Where is justice located? Is it in the law? In the courts? Is its aim retribution for harms incurred? Punishment and revenge? What role does the law play in reckoning and reconciling with human rights violations in times of mass violence?
The first people’s tribunal in the 1960s expanded our understanding of justice beyond the formal institutions of the state and into the realm of the power of the people. That first event, called the Russell Tribunal, convened by Bertrand Russell and Jean-Paul Sartre to protest US war crimes in the Vietnam War, gave precedence to a victim-centered platform that highlighted the limits of formal legal systems to address injustices and repair injuries, especially for disempowered and marginalized populations.1In recent years such non-judicial truth-telling forums have become especially important venues for victims of conflict-related sexual crimes, who often face national and international legal systems unwilling or unable to dispense justice for sexual and gender-based violence as part of mass atrocity and genocide.
In 2012 the Cambodian Defenders Project convened the Asia-Pacific Regional Women’s Hearing on Gender-Based Violence in Conflict, gathering ten women survivors to publically share their experiences before an estimated audience of 250 government officials, court officers, academics and students in Phnom Penh. Along with testifiers from Cambodia, Timor-Leste and Nepal, two testifiers from Bangladesh shared their stories of rape during the 1971 Bangladesh genocide as part of the country’s war for liberation. In each country’s case, the sexual crimes committed as part of the conflict had been neglected or sidelined in the formal justice proceedings, effectively excluding victims from transitional justice processes and redress as outlined in the UN Basic Principles and Guidelines on the Right to a Remedy and Reparation for Victims of Gross Violations of International Human Rights Law and Serious Violations of International Humanitarian Law.

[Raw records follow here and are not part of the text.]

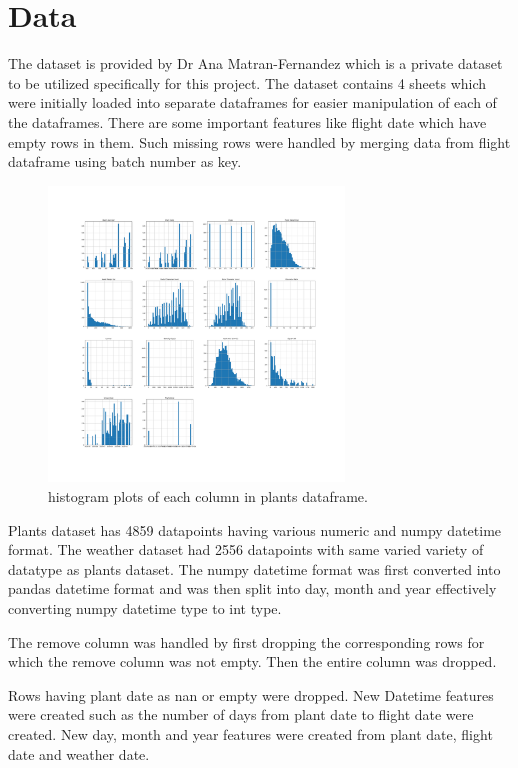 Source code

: \documentclass{article}
\begin{document}
\section{Data}
The dataset is provided by Dr Ana Matran-Fernandez which is a private dataset to be utilized specifically for this project. The dataset contains 4 sheets which were initially loaded into separate dataframes for easier manipulation of each of the dataframes. There are some important features like flight date which have empty rows in them. Such missing rows were handled by merging data from flight dataframe using batch number as key.   

\begin{figure}[tb]
\centering
\includegraphics[width=0.7\textwidth]{plants_hist.pdf}
\caption{\label{fig:plants_hist}histogram plots of each column in plants dataframe.}
\end{figure}

Plants dataset has 4859 datapoints having various numeric and numpy datetime format. The weather dataset had 2556 datapoints with same varied variety of datatype as plants dataset. The numpy datetime format was first converted into pandas datetime format and was then split into day, month and year effectively converting numpy datetime type to int type.   

  

The remove column was handled by first dropping the corresponding rows for which the remove column was not empty. Then the entire column was dropped.  

  

Rows having plant date as nan or empty were dropped. New Datetime features were created such as the number of days from plant date to flight date were created. New day, month and year features were created from plant date, flight date and weather date.   
\end{document}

While the 2012 Asia-Pacific Women’s Hearing was not a replacement for prosecutions and convictions in the formal courts as part of official transitional justice mechanisms, it offered an alternate location for victims to access a form of reparative justice that responded to the lived realities of survivors in communities that continue to ostracize, fault and dishonor them. Breaking years of silence, testifiers at the Women’s Hearing publically and effectively shifted blame and shame from victims to where reproach rightfully belongs–with perpetrators.2 The format of the Women’s Hearing allowed testifiers to publically present their experiences before a panel of experts, on their own terms and free from formal procedural and evidentiary rules that may often constrict and even silence victims.3
At the end of the testimony the expert panel and audience offered public acknowledgement and validation of these experiences, including recognizing the continuing effects of sexual violence in victims’ present lives and the role of communities in ending stigma. As sexual and gender-based violence survivors are in need of specialized support due to the shame associated with their violations, all the testifiers received psychological care before, during and after their participation, which allowed many to advance on their path to personal rehabilitation and community reconciliation. During the Women’s Hearing a message of solidarity from the Guatemalan Women’s Court of Conscience was read aloud, situating the testimony in Cambodia within a global women’s movement seeking to end conflict-related sexual crimes.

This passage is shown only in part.